Demand for energy is growing in Uzbekistan as a result of industrial development and population growth. According to estimates approved by the State Statistics Committee of the Republic of Uzbekistan, in 2019 Uzbekistan's oil reserves reached 100 million tons and natural gas reserves - 1.1 trillion cubic meters, total reserves of petroleum products (diesel, kerosene, gasoline, natural gas) in the country, 4 billion tons of conventional fuel [1]. At present, 86 % of the electricity generated in the country is produced by thermal power plants, 90 % of them run on natural gas. In recent years, special attention has been paid to reducing energy consumption in production and product's costs, as well as the introduction of mechanisms for the use of renewable energy sources. In particular, the Resolution of the President of the Republic of Uzbekistan No. PD-3012 "On the program of measures for further development of renewable energy, energy

efficiency in the economy and social spheres in 2017-2021" and Resolution of the Cabinet of Ministers of the Republic of Uzbekistan dated November 25, 2015 No 343 "On measures to encourage the construction of biogas plants in livestock and poultry farms" provides comprehensive measures to ensure energy efficiency in the economy and social spheres of the country [2, 3]. The potential for the use of solar energy in the country is high, and in about 270-300 sunny days of the year (2700-3000 h) radiant energy can be used effectively for various purposes [4]. In world practice, the use of solar energy for lighting, heating, cooling, ventilation, heating and electricity generation of buildings is established. Nowadays, it is important to use solar concentrators for use in technological processes that require high temperatures from solar energy.

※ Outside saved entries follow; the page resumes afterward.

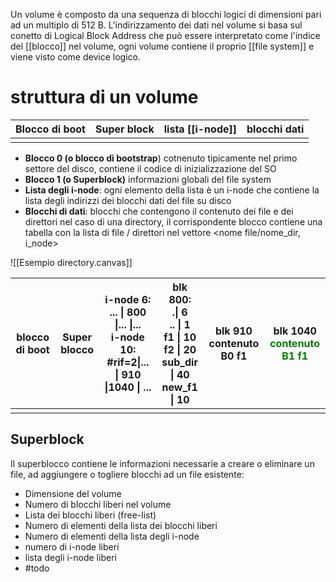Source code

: Un volume è composto da una sequenza di blocchi logici  di dimensioni pari ad un multiplo di 512 B.
L'indirizzamento dei dati nel volume si basa sul conetto di Logical Block Address che può essere interpretato come l'indice del [[blocco]] nel volume, ogni volume contiene il proprio [[file system]] e viene visto come device logico.




# struttura di un volume


| Blocco di boot | Super block | lista [[i-node]] | blocchi dati |
| -------------- | ----------- | ---------------- | ------------ |
|                |             |                  |              |


- **Blocco 0 (o blocco di bootstrap**) cotnenuto tipicamente nel primo settore del disco, contiene il codice di inizializzazione del SO
- **Blocco 1 (o Superblock)** informazioni globali del file system
- **Lista degli i-node**: ogni elemento della lista è un i-node che contiene la lista degli indirizzi dei blocchi dati del file su disco
- **Blocchi di dati**: blocchi che contengono il contenuto dei file e dei direttori nel caso di una directory, il corrispondente blocco contiene una tabella con la lista di file / direttori nel vettore <nome file/nome_dir, i_node>

![[Esempio directory.canvas]]

| blocco di boot | Super blocco | i-node 6:  ... \| 800 \|... \|... </br>  i-node 10: \#rif=2\|... \| 910 \|1040 \| ... | blk 800:</br> .\| 6 </br> .. \| 1 </br> f1 \| 10 </br> f2 \| 20 </br> sub_dir \| 40 </br> new_f1 \| 10 | blk 910 </br> contenuto B0 f1 | blk 1040 </br> <font COLOR = green>contenuto B1 f1 </font> |
| -------------- | ------------ | ------------------------------------------------------------------------------------- | ----------------------------------------------------------------------------------- | ----------------------------- | ------------------------------ |
|                |              |                                                                                       |                                                                                     |                               |                                |



## Superblock
Il superblocco contiene le informazioni necessarie a creare o eliminare un file, ad aggiungere o togliere blocchi ad un file esistente:
- Dimensione del volume
- Numero di blocchi liberi nel volume
- Lista dei blocchi liberi (free-list)
- Numero di elementi della lista dei blocchi liberi
- Numero di elementi della lista degli i-node
- numero di i-node liberi
- lista degli i-node liberi
- #todo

In recent years, Uzbekistan has conducted research on the use of solar energy in various technological processes and achieved practical results [5-8].

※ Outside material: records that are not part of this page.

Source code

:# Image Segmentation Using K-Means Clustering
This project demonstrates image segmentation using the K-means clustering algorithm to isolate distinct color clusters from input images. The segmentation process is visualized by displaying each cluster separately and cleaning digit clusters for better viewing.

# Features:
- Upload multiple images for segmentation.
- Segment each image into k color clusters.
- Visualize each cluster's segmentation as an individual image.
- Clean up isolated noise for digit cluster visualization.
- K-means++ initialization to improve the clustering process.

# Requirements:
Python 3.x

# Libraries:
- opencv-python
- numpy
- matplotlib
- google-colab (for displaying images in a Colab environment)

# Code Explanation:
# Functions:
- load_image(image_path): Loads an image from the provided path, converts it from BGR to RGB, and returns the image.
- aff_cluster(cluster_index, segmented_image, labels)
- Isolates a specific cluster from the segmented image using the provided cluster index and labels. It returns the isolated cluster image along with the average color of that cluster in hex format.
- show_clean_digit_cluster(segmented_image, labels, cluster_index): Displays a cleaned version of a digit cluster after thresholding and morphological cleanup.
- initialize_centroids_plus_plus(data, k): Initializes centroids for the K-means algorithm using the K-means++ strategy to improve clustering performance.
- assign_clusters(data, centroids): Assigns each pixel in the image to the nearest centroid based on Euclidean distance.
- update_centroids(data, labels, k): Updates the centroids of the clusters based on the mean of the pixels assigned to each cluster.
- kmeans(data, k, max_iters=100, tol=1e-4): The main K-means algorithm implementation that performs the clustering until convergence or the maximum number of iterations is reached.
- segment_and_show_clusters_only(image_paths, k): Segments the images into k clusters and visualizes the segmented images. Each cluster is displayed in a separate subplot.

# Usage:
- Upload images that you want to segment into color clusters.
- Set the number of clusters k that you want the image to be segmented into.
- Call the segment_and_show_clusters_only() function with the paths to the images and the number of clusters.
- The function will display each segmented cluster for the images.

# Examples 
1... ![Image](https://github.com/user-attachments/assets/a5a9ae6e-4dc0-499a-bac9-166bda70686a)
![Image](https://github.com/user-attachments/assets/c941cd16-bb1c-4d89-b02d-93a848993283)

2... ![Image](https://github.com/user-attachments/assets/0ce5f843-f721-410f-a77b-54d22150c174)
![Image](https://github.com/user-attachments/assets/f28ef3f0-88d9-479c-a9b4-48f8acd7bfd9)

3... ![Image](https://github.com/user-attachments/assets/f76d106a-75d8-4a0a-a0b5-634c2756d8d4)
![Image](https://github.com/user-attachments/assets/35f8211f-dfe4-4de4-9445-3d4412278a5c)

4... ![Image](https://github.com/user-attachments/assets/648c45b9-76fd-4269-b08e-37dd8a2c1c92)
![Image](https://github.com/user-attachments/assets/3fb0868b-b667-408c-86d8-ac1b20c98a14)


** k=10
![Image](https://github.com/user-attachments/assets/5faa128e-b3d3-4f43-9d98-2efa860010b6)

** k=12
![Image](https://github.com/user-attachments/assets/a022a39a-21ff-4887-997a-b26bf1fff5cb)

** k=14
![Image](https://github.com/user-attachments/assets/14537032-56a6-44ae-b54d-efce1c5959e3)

Also in recent years, research on the use of pyrolysis devices in the production of alternative fuels from biomass shows that significant theoretical and practical results have been achieved in this area. Currently, foreign scientists are conducting research on the use of solar concentrators in the pyrolysis process. In particular, the Mexican scientist Morales studied the pyrolysis process using parabolic concentrators, but the studies did not fully explore the practical possibilities associated with the daily location of the sun and seasonal radiation levels [9]. A rapid pyrolysis system using a parabolic reflector was studied by Bangladesh scientist Joardder [10]. In China, Zeng et al. [11] proposed a two-stage heliostatic parabolic concentrator with a display system to control the heating rate and temperature of the pyrolysis reactor. Their research examined the effect of temperature (600-2000 °C and heating rate 5-450 °C/s on the productivity and properties of the hard coal obtained as a result of the process, rather than on the performance of the system during this period. A solar pyrolysis device with a two-axis tracking system was developed and tested by Lebanese scientist Zeitter using a Fresnel lens. In the process, a temperature of 550 °C was generated and pyrolysis of fuel from household waste was studied [12]. In the CIS countries, G. I. Palchenok and N. G. Khutskaya has been studied by the use of solar concentrators in biomass pyrolysis [13]. G. N. Uzakov, R. T. Rabbimov and X. A. Davlonov conducted research on the production of alternative fuels by pyrolysis from local biomass in the country [14, 15].

Materials and methods

The aim of the present study is to develop a solar concentrator heliopyrolysis device for biomass pyrolysis and to analyze heat and material balance. Taking into account the solar energy potential of the region, a technological scheme of the gelipyrolysis process for thermal processing of biomass has been created (Fig. 1).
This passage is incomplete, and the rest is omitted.